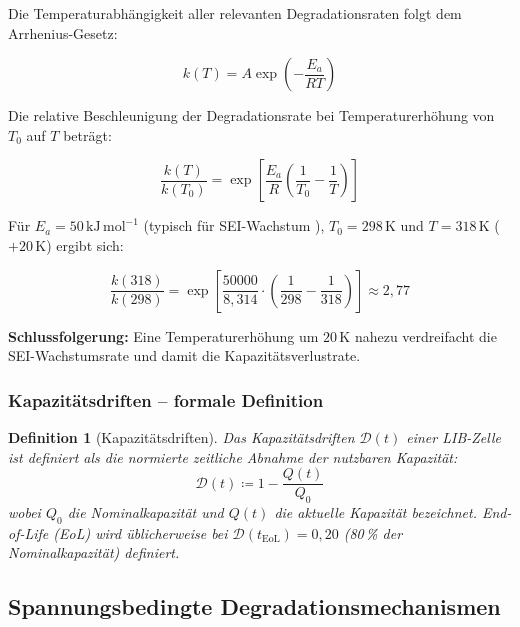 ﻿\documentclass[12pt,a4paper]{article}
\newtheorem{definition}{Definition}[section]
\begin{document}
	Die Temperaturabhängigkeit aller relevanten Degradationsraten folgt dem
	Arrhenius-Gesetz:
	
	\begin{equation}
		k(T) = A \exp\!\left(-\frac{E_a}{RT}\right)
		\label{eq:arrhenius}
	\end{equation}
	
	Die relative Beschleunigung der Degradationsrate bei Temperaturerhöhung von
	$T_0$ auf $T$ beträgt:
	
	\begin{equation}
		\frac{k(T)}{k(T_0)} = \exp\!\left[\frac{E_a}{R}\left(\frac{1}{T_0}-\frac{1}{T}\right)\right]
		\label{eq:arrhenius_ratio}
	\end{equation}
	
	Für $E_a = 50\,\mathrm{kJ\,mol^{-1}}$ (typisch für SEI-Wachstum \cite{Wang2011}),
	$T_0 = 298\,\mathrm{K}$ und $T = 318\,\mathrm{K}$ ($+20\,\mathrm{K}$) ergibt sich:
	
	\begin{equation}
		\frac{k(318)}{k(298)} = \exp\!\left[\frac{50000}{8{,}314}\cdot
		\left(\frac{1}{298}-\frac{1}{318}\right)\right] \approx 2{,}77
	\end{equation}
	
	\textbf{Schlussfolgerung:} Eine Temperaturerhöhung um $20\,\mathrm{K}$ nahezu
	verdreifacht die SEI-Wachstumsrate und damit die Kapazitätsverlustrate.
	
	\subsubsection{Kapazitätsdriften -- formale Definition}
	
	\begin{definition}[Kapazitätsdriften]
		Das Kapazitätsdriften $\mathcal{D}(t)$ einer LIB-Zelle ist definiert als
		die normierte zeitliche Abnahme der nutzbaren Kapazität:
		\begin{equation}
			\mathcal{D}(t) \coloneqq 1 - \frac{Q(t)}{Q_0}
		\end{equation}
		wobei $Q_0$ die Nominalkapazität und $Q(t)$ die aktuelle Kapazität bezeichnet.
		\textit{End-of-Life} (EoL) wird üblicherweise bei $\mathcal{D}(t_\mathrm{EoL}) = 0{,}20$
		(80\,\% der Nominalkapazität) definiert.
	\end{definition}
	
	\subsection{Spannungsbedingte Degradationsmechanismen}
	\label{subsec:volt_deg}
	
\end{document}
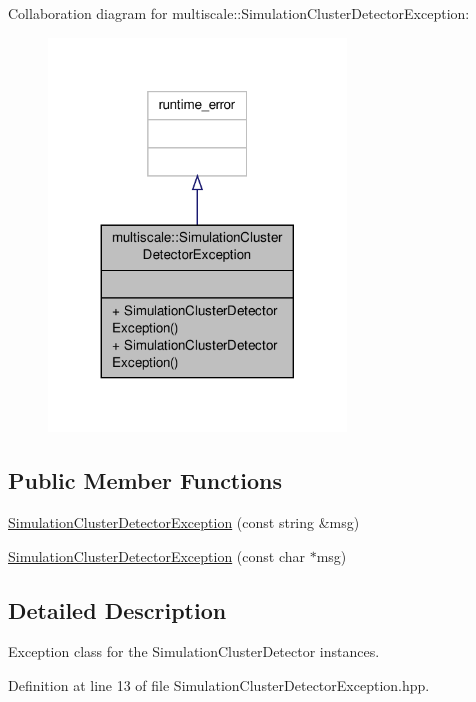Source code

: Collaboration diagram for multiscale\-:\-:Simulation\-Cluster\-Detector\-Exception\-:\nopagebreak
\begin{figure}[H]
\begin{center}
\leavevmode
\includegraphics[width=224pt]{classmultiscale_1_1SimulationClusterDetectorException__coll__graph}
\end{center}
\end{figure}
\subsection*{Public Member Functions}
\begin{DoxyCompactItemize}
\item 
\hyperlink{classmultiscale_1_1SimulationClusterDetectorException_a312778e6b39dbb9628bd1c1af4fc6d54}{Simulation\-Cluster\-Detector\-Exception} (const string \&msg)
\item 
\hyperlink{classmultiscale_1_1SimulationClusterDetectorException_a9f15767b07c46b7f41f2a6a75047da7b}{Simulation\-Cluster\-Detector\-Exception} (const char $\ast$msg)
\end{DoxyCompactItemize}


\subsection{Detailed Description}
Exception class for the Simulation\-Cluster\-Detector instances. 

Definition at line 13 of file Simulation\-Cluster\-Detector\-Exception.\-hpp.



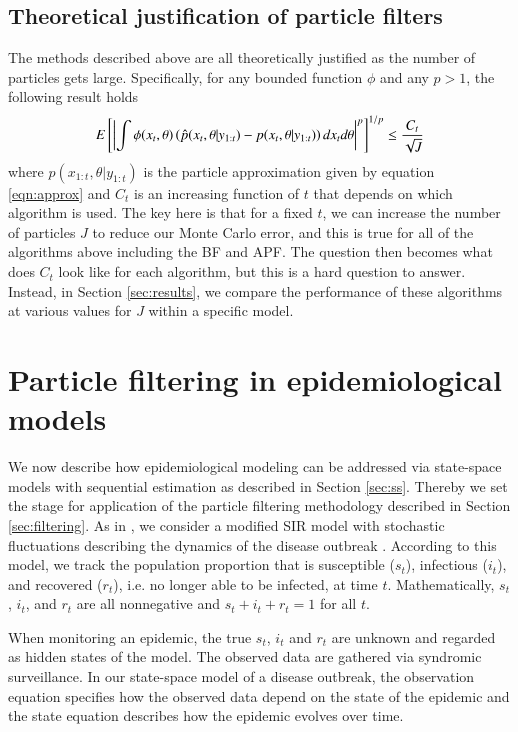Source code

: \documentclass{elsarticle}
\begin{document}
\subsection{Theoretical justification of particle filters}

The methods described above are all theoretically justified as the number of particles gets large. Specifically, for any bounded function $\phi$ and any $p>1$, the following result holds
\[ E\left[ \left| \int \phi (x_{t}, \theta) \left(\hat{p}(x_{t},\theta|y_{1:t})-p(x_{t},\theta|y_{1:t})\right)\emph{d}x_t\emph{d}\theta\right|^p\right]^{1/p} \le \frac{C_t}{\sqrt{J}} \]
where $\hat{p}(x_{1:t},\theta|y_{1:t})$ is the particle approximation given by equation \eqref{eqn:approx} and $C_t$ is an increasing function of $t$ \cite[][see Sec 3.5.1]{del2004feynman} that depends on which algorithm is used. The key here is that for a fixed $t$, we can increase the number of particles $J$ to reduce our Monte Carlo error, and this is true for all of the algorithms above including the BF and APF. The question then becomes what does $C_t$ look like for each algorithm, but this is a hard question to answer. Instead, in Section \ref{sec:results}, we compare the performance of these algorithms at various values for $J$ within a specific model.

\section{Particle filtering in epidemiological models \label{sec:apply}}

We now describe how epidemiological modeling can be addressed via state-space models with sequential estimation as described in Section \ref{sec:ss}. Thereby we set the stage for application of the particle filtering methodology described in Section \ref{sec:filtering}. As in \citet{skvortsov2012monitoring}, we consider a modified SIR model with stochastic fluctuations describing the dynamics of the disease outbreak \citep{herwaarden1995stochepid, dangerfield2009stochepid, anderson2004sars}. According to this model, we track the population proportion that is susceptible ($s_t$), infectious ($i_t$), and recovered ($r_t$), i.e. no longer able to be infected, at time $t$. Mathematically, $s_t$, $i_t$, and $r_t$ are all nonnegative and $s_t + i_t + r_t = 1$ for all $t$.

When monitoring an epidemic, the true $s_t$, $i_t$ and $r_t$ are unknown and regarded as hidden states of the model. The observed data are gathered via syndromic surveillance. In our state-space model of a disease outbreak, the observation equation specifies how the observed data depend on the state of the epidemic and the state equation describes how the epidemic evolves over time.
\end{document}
..............................
What you need to do:
Reproduce the material above in full and without alteration, but skip all pictures.

Written reply:
 ﻿\documentclass[12pt,a4paper]{article}
\newtheorem{definition}{Definition}[section]
\begin{document}
	Die Temperaturabhängigkeit aller relevanten Degradationsraten folgt dem
	Arrhenius-Gesetz:
	
	\begin{equation}
		k(T) = A \exp\!\left(-\frac{E_a}{RT}\right)
		\label{eq:arrhenius}
	\end{equation}
	
	Die relative Beschleunigung der Degradationsrate bei Temperaturerhöhung von
	$T_0$ auf $T$ beträgt:
	
	\begin{equation}
		\frac{k(T)}{k(T_0)} = \exp\!\left[\frac{E_a}{R}\left(\frac{1}{T_0}-\frac{1}{T}\right)\right]
		\label{eq:arrhenius_ratio}
	\end{equation}
	
	Für $E_a = 50\,\mathrm{kJ\,mol^{-1}}$ (typisch für SEI-Wachstum \cite{Wang2011}),
	$T_0 = 298\,\mathrm{K}$ und $T = 318\,\mathrm{K}$ ($+20\,\mathrm{K}$) ergibt sich:
	
	\begin{equation}
		\frac{k(318)}{k(298)} = \exp\!\left[\frac{50000}{8{,}314}\cdot
		\left(\frac{1}{298}-\frac{1}{318}\right)\right] \approx 2{,}77
	\end{equation}
	
	\textbf{Schlussfolgerung:} Eine Temperaturerhöhung um $20\,\mathrm{K}$ nahezu
	verdreifacht die SEI-Wachstumsrate und damit die Kapazitätsverlustrate.
	
	\subsubsection{Kapazitätsdriften -- formale Definition}
	
	\begin{definition}[Kapazitätsdriften]
		Das Kapazitätsdriften $\mathcal{D}(t)$ einer LIB-Zelle ist definiert als
		die normierte zeitliche Abnahme der nutzbaren Kapazität:
		\begin{equation}
			\mathcal{D}(t) \coloneqq 1 - \frac{Q(t)}{Q_0}
		\end{equation}
		wobei $Q_0$ die Nominalkapazität und $Q(t)$ die aktuelle Kapazität bezeichnet.
		\textit{End-of-Life} (EoL) wird üblicherweise bei $\mathcal{D}(t_\mathrm{EoL}) = 0{,}20$
		(80\,\% der Nominalkapazität) definiert.
	\end{definition}
	
	\subsection{Spannungsbedingte Degradationsmechanismen}
	\label{subsec:volt_deg}
	
\end{document}
Source code

: Collaboration diagram for multiscale\-:\-:Simulation\-Cluster\-Detector\-Exception\-:\nopagebreak
\begin{figure}[H]
\begin{center}
\leavevmode
\includegraphics[width=224pt]{classmultiscale_1_1SimulationClusterDetectorException__coll__graph}
\end{center}
\end{figure}
\subsection*{Public Member Functions}
\begin{DoxyCompactItemize}
\item 
\hyperlink{classmultiscale_1_1SimulationClusterDetectorException_a312778e6b39dbb9628bd1c1af4fc6d54}{Simulation\-Cluster\-Detector\-Exception} (const string \&msg)
\item 
\hyperlink{classmultiscale_1_1SimulationClusterDetectorException_a9f15767b07c46b7f41f2a6a75047da7b}{Simulation\-Cluster\-Detector\-Exception} (const char $\ast$msg)
\end{DoxyCompactItemize}


\subsection{Detailed Description}
Exception class for the Simulation\-Cluster\-Detector instances. 

Definition at line 13 of file Simulation\-Cluster\-Detector\-Exception.\-hpp.



Source code

: \documentclass{elsarticle}
\begin{document}
\subsection{Theoretical justification of particle filters}

The methods described above are all theoretically justified as the number of particles gets large. Specifically, for any bounded function $\phi$ and any $p>1$, the following result holds
\[ E\left[ \left| \int \phi (x_{t}, \theta) \left(\hat{p}(x_{t},\theta|y_{1:t})-p(x_{t},\theta|y_{1:t})\right)\emph{d}x_t\emph{d}\theta\right|^p\right]^{1/p} \le \frac{C_t}{\sqrt{J}} \]
where $\hat{p}(x_{1:t},\theta|y_{1:t})$ is the particle approximation given by equation \eqref{eqn:approx} and $C_t$ is an increasing function of $t$ \cite[][see Sec 3.5.1]{del2004feynman} that depends on which algorithm is used. The key here is that for a fixed $t$, we can increase the number of particles $J$ to reduce our Monte Carlo error, and this is true for all of the algorithms above including the BF and APF. The question then becomes what does $C_t$ look like for each algorithm, but this is a hard question to answer. Instead, in Section \ref{sec:results}, we compare the performance of these algorithms at various values for $J$ within a specific model.

\section{Particle filtering in epidemiological models \label{sec:apply}}

We now describe how epidemiological modeling can be addressed via state-space models with sequential estimation as described in Section \ref{sec:ss}. Thereby we set the stage for application of the particle filtering methodology described in Section \ref{sec:filtering}. As in \citet{skvortsov2012monitoring}, we consider a modified SIR model with stochastic fluctuations describing the dynamics of the disease outbreak \citep{herwaarden1995stochepid, dangerfield2009stochepid, anderson2004sars}. According to this model, we track the population proportion that is susceptible ($s_t$), infectious ($i_t$), and recovered ($r_t$), i.e. no longer able to be infected, at time $t$. Mathematically, $s_t$, $i_t$, and $r_t$ are all nonnegative and $s_t + i_t + r_t = 1$ for all $t$.

When monitoring an epidemic, the true $s_t$, $i_t$ and $r_t$ are unknown and regarded as hidden states of the model. The observed data are gathered via syndromic surveillance. In our state-space model of a disease outbreak, the observation equation specifies how the observed data depend on the state of the epidemic and the state equation describes how the epidemic evolves over time.
\end{document}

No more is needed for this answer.